The Mudcat Café TM
Thread #57899   Message #913152
Posted By: Joe Offer
19-Mar-03 - 12:29 AM
Thread Name: Info on Dorsey Dixon / Dixon Brothers
Subject: RE: Info on Dorsey Dixon?
Peter, I just happened to have the Dorsey Dixon Babies in the Mill CD on my desk. I pulled it out today to listen to "Burglar Man," which is being discussed in another thread. I think I'll ask Mr. Scanner to post the information from the CD booklet.
-Joe Offer-

The association of American folksong with southern rural life is so appealing that when hearing native song one visualizes cabins in cotton patches or cabins framed by mountain pines. Yet, since the Civil War, many cabin-like dwellings were hammered together in drab southern mill and factory towns.
Dorsey Murdock Dixon was born in such an industrial village. All his life he worked in textiles, and he still lives a stone's throw from his former work site, the Aleo Mill, East Rockingham, North Carolina.
Dorsey Dixon does not conceive his role as a champion or chronicler of his fellow textile workers. His self-perception is that of an evangelical Christian teaching gospel with song, a country-sacred song composer, and even a popular entertainer. Yet this portrait fits thousands of individuals, amateur and professional, who have created, carried, and cared for folksong.
Dorsey is distinguished from his peers precisely because he adds to the normal characterization of the hillbilly musician a deep knowledge and feeling for industrial life. Except for a few dollars earned on the radio and in phonograph recording studios, his fortune has been that of a "millhand," and he has been gifted enough to weave the tone of his own experience into a handful of industrial songs presented here on his first LP. This record includes work, sacred and secular songs and ballads sung by Dorsey as well as by his sister Nancy and late brother Howard.

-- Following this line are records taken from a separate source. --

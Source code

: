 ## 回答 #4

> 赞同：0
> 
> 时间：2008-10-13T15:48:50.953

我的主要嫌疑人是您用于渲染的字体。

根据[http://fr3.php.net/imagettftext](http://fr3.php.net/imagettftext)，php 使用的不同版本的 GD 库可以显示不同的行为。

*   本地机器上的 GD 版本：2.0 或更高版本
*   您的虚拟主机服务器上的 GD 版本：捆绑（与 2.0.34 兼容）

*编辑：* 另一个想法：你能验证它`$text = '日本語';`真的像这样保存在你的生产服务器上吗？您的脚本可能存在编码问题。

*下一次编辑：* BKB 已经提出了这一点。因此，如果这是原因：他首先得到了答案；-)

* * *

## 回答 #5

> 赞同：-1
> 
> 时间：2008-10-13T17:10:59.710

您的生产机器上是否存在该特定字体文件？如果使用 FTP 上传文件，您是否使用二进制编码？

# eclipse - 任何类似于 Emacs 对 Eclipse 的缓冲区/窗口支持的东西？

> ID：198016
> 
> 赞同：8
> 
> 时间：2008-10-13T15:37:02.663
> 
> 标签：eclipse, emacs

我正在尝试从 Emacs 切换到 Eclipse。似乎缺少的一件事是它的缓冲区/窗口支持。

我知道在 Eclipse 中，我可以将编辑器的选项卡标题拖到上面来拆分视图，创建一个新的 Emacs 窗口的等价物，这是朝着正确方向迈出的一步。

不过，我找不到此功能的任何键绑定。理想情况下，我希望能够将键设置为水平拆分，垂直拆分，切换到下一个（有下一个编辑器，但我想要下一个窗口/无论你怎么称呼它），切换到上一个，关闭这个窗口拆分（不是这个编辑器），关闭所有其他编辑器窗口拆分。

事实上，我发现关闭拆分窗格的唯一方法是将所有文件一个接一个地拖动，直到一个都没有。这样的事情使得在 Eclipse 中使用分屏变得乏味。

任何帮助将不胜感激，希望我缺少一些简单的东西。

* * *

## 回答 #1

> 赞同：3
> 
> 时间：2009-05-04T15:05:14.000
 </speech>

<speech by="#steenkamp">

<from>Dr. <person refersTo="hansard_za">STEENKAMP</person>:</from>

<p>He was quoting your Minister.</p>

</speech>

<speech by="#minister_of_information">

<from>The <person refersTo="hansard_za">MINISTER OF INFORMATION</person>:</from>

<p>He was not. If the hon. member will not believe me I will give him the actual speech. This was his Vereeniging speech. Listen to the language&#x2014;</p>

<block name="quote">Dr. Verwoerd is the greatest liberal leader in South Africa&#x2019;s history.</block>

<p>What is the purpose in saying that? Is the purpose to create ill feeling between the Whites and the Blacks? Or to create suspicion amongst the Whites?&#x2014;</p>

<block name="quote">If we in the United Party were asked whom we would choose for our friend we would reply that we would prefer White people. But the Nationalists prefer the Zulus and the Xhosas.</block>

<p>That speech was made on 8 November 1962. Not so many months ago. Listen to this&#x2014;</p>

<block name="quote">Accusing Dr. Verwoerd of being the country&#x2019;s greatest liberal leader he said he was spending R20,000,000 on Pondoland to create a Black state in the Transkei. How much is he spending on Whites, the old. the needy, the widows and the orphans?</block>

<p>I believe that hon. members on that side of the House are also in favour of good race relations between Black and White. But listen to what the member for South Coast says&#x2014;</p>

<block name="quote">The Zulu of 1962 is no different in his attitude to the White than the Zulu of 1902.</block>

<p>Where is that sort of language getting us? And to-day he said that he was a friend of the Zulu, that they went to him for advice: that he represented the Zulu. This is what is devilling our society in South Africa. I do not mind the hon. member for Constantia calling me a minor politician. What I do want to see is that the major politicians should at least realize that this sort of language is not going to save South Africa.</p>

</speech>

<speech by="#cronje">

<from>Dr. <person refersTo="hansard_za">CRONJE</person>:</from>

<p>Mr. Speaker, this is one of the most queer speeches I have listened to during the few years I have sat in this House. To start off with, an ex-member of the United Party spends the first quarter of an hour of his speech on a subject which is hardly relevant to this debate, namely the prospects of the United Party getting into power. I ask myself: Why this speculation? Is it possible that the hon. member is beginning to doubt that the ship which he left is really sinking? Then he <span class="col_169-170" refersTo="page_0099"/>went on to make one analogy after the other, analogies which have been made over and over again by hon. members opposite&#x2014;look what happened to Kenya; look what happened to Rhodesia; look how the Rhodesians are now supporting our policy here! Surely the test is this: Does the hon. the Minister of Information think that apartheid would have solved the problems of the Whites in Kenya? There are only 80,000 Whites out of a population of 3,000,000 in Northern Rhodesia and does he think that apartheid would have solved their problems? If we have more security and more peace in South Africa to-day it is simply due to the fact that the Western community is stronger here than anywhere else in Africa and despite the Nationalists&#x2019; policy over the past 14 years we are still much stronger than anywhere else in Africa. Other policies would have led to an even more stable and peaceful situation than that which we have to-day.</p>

They, too, were Aleo workers. Nancy retired from spinning in 1954, and Howard, a skilled cloth-room machine fixer, was stricken at work on March 24, 1961.
Southern textile workers came to their industry primarily from two areas: tenant farms in the Piedmont and lowlands or mountain subsistence farms. The Dixons stemmed from Carolina's coastal section; their date of transition from agrarian to factory life is unknown. Dorsey's father was a mechanic in wood and iron. At Dorsey's birth (October 54, 1897), his father worked for the Darlington (South Carolina) Cotton Manufacturing Company as a steam engine operator.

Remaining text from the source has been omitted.